◆ **Action item**
Find every line below with the word "payload" in it, and copy each one.

◆ **Study material**
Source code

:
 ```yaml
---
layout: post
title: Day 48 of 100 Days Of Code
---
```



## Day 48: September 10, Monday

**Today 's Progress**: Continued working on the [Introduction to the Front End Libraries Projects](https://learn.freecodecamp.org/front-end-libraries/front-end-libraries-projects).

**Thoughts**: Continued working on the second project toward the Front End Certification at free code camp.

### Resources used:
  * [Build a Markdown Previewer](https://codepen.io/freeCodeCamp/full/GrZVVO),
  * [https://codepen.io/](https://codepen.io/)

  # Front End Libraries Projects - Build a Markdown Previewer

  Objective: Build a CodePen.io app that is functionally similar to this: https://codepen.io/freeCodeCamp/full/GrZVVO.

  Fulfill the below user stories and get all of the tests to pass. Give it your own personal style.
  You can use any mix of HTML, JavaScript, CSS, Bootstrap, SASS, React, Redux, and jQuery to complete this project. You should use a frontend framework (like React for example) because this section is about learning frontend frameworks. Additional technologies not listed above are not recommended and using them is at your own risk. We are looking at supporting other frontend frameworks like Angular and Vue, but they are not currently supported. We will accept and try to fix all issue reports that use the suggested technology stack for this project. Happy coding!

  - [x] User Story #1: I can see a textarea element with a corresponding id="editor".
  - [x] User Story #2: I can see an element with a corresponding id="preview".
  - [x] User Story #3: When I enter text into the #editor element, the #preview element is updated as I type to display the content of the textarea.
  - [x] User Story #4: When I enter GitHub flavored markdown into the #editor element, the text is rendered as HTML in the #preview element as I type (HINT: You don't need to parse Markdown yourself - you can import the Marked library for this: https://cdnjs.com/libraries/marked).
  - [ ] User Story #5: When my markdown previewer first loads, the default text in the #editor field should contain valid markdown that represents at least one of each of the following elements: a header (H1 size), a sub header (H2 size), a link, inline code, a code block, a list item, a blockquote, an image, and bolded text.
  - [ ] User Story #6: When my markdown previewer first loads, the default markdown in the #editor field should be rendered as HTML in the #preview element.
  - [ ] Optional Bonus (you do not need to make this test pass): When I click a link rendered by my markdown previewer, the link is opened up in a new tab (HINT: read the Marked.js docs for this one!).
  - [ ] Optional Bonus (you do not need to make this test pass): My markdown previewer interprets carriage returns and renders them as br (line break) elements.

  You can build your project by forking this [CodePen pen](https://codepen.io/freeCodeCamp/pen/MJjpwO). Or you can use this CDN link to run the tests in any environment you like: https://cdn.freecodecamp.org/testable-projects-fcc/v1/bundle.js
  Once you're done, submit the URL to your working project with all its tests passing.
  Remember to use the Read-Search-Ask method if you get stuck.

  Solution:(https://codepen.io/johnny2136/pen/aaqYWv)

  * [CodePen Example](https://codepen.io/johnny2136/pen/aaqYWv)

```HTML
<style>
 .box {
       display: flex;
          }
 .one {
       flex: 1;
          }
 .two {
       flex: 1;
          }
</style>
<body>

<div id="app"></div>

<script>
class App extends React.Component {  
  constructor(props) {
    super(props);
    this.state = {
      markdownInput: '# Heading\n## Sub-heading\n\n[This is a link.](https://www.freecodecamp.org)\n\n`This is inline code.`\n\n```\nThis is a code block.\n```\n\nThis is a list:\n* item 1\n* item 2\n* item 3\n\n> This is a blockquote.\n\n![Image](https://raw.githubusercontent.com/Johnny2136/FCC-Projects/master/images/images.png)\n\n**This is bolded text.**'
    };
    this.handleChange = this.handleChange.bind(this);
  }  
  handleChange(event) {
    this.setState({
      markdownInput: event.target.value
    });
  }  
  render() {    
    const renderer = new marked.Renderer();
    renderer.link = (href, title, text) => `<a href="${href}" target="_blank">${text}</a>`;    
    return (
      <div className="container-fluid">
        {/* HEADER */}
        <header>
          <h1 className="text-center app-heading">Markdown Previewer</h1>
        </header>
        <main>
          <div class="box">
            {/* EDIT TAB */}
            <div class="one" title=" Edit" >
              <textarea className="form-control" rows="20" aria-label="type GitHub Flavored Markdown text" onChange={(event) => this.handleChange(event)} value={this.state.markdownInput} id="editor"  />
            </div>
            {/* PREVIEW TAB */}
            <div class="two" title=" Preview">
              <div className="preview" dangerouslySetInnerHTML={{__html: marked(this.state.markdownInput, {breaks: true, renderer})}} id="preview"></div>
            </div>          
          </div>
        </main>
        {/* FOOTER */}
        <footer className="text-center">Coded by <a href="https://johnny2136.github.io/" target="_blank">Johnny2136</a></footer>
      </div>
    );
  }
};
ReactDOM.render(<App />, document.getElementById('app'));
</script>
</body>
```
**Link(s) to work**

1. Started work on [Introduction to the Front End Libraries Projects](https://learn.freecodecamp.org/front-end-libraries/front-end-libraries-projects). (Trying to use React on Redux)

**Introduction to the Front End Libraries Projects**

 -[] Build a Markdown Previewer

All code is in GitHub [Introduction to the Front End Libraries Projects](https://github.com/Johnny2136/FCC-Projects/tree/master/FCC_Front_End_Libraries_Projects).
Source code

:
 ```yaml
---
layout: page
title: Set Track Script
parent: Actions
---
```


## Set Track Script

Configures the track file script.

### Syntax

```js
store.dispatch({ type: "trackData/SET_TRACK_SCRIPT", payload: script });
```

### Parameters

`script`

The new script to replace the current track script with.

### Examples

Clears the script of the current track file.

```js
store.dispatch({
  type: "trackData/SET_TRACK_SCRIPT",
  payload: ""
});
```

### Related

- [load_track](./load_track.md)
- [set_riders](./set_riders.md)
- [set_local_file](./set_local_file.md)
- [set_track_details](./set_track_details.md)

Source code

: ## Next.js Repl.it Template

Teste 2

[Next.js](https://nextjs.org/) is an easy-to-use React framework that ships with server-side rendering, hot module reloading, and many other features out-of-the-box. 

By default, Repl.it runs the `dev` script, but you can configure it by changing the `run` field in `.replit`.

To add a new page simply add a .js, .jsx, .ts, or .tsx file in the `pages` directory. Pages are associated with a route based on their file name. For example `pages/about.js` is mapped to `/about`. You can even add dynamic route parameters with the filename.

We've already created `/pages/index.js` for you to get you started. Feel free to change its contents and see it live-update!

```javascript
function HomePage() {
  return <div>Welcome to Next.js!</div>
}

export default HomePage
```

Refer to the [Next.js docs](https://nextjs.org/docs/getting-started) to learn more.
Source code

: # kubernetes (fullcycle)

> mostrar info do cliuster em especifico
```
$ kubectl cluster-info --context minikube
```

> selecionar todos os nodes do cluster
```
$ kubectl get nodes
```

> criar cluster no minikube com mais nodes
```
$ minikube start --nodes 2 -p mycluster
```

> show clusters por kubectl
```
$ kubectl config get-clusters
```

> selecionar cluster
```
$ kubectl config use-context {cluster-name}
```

◆ **Problem solution**
store.dispatch({ type: "trackData/SET_TRACK_SCRIPT", payload: script });
  payload: ""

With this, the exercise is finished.